Life has only one prime-directive: To create more life.

To facillitate this end, it has two fundamentals precepts:

  1. Self-preservation.
  2. Reproduction.

It has no quality. It has no direction. It has no morality. It does not care about getting better, it does not know what better is. Evolution is just what happens to it when it interacts with the external world. Life creates life. End of story. Then life invented sex. And things got, quite literally, sticky.

Two sexes arose, and life got a drive to have sex, sex, sex, some sex, and after a break for its snackfood of choice, some more sex.

Sometimes however, life gets the whole sex business a little mixed up. Male has sex with male, female with female, and all the rest of our sexual predillictions.

This is because life’s little programmers, genes, are very close mouthed “need to know” types. They give their progeny only the absolute instincts necessary to facillitate the 2 defining precepts. But that is all they are told. It is all they are born knowing. Any particular mind, animal or human, gets into the fleshy vehicle it is given, and instinctively knows how to use it. You don’t have to learn how to breathe, but you can learn how to control it. You don’t need to know how to send a nerve impulse to your muscles, but you get more refined in your movements with practice. You don’t need to know how to get an errection. It just happens, usually in the presence of a naked lady, sometimes for absolutely no reason at all, on a bus.

For procreation to happen, there is no reason for us to instinctively know that sex leads to babies. Only for us to have an innate drive to have sex.

Indeed, a gene with coded instinctive ‘knowledge’ concerning the link between sex and babies would be at best redundant, as the sex drive ensures it will happen anyway, wether the lifeform concerned has the gene or not, and for evolution, minimalism is always the way to go, less is always more, if the same degree of efficiency can be achieved. Baggage hampers, baggage slows you down, however minutely, in a long enough time span, significance arises. A gene which carries redundant information would not be automatically conserved, and so would tend to die away.

And at worst, such a gene would be restrictive, non-promotional of sex. Think of it from the female POV: A gene which says by anology:

“Hey girl, would you like a cookie…? This cookie is a special cookie, eat it, and for a few minutes you will feel as if you’ve gone to heaven. Beware girlfriend, before you bite, of the side effect: After you’ve finished eating, and returned to Earth, your whole body and its chemistry will go through 9 months of upheaval, and for the last 2-3 of those months, you’ll be near-incapacitated, and extremely vunerable. And finally, you will go through a period of agony as intense as anything you will ever experience, short of death, which, by the way, may well be the result. But on the other hand, you will produce another cookie-maker in the process… Now, wanna cookie…?”

A useful gene…?

No wonder then, if you could ask a primitive human where those little humans come from and why, and he’ll say, “Well my woman just keeps making the damn things…” He’s a smart chap, the penny will probably drop later on, but instictively-speaking, he hasn’t a clue. It’s better for him not too.
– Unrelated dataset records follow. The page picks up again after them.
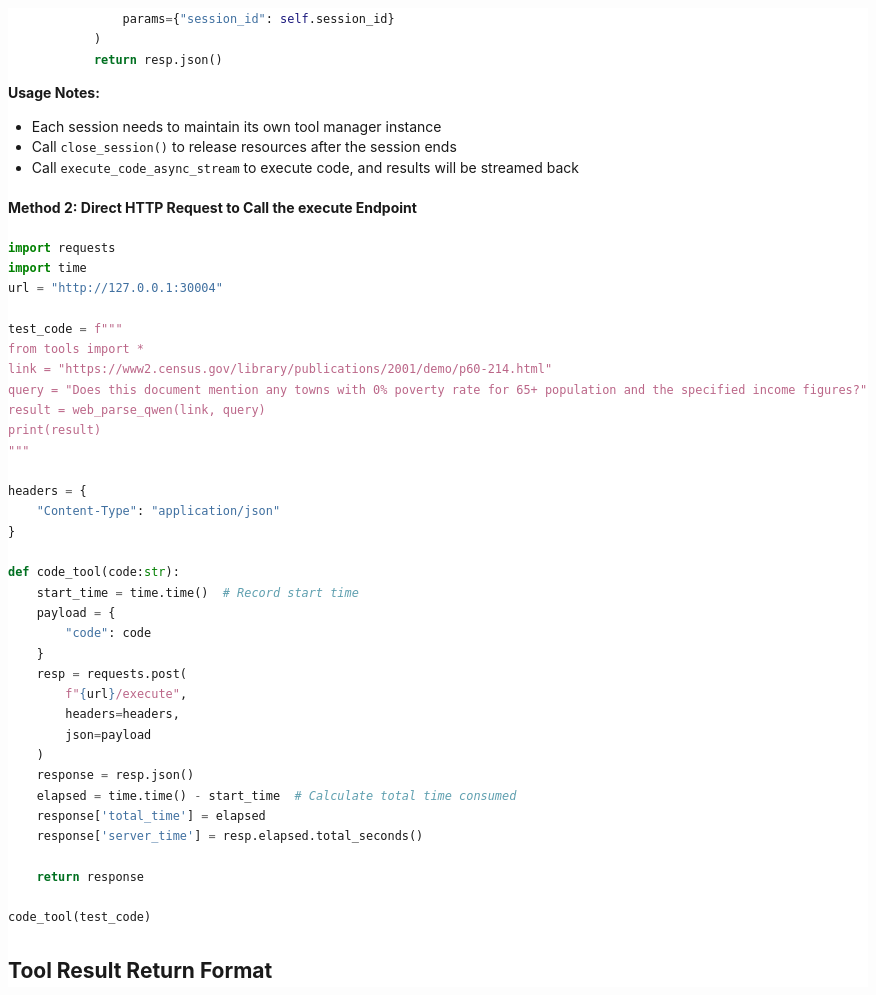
 ```python
                params={"session_id": self.session_id}
            )
            return resp.json()
```

**Usage Notes:**
- Each session needs to maintain its own tool manager instance
- Call `close_session()` to release resources after the session ends
- Call `execute_code_async_stream` to execute code, and results will be streamed back

#### Method 2: Direct HTTP Request to Call the execute Endpoint

```python
import requests
import time
url = "http://127.0.0.1:30004"

test_code = f"""
from tools import *
link = "https://www2.census.gov/library/publications/2001/demo/p60-214.html"
query = "Does this document mention any towns with 0% poverty rate for 65+ population and the specified income figures?"
result = web_parse_qwen(link, query)
print(result)
"""

headers = {
    "Content-Type": "application/json"
}

def code_tool(code:str):
    start_time = time.time()  # Record start time
    payload = {
        "code": code
    }
    resp = requests.post(
        f"{url}/execute",
        headers=headers,
        json=payload
    )
    response = resp.json()
    elapsed = time.time() - start_time  # Calculate total time consumed
    response['total_time'] = elapsed
    response['server_time'] = resp.elapsed.total_seconds()
    
    return response

code_tool(test_code)
```

## Tool Result Return Format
As far as life’s concerned, sex is what matters, and babies are just what happen after. Sex has no conscious intent or purpose beyond the generation of pleasure and the fulfilment of need. It just is. Love is what creates the psycholgical link that exists before and after the event of sex, and goes some way to ensuring the survival of the infant by bonding parents and child in a triangulation of support. But love is another story. Love and sex are usually concurrent, but not necessarily so.

Life existed before it became so self aware as to be able to question its actions consciously. It was still driven to have sex. Life existed before the concepts of right and wrong were invented. It was still driven to have sex.

The sex drive pre-empts morality.

Sex is ‘dirty’, but we do it anyway. To not do it is to deny our basic humanity, our basic tenent of being a form of life. Life without sex is no life at all. Whatever form of sex you are driven to explore.

Life is sex.

Ask a gun if killing is ethically wrong, immoral, and if it could speak, it would say…
“But I’m a gun… I facillitate killing. It’s… What I do.”
“But killing is wrong…!”
“But, but, it’s my function… My reason for being… I can’t do anything else… I have… No choice.”

And neither do we. Sometimes our choice of target is out of our hands. But we fire anyway. We have to, we are driven to. It’s what defines us. No morality involved, morality comes after we come.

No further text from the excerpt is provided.